**** Data excerpts
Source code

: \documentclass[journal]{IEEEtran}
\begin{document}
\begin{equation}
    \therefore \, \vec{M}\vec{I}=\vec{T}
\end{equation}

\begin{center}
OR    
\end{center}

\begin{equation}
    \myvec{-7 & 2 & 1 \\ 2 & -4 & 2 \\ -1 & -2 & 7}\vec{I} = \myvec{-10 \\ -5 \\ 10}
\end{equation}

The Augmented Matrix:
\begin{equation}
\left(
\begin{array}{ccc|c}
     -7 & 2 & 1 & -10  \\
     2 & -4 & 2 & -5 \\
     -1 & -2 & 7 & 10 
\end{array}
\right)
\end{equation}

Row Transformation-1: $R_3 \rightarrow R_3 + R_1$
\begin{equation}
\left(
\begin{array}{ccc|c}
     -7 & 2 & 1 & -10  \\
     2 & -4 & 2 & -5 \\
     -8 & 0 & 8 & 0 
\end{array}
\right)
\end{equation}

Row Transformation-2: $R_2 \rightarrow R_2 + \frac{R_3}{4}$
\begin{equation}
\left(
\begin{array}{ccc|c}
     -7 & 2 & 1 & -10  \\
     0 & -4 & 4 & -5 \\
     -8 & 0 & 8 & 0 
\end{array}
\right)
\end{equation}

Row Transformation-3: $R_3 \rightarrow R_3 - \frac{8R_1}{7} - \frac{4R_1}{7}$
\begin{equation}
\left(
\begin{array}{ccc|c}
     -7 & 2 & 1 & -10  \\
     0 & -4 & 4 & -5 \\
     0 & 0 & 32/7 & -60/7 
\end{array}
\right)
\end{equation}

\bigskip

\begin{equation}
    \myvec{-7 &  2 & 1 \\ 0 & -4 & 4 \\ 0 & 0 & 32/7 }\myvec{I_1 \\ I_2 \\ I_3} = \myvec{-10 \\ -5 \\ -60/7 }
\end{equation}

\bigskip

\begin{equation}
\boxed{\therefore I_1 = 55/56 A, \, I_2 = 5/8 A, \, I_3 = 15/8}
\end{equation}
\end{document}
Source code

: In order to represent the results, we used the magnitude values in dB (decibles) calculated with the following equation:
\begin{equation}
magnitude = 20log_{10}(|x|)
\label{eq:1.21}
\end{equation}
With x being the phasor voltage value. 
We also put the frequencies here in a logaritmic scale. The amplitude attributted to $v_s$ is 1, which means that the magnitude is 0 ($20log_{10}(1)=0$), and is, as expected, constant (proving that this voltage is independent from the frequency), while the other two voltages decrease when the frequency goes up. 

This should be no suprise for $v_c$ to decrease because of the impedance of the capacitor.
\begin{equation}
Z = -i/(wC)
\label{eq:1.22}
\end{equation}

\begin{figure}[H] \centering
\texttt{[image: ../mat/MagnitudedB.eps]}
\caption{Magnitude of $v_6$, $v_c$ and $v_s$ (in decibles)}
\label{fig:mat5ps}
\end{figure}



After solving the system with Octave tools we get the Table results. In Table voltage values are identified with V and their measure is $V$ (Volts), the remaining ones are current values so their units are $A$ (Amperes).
********
Description of the task →
What lines above hold the word "frac"? Pull each one out.

Written answer →
Row Transformation-2: $R_2 \rightarrow R_2 + \frac{R_3}{4}$
Row Transformation-3: $R_3 \rightarrow R_3 - \frac{8R_1}{7} - \frac{4R_1}{7}$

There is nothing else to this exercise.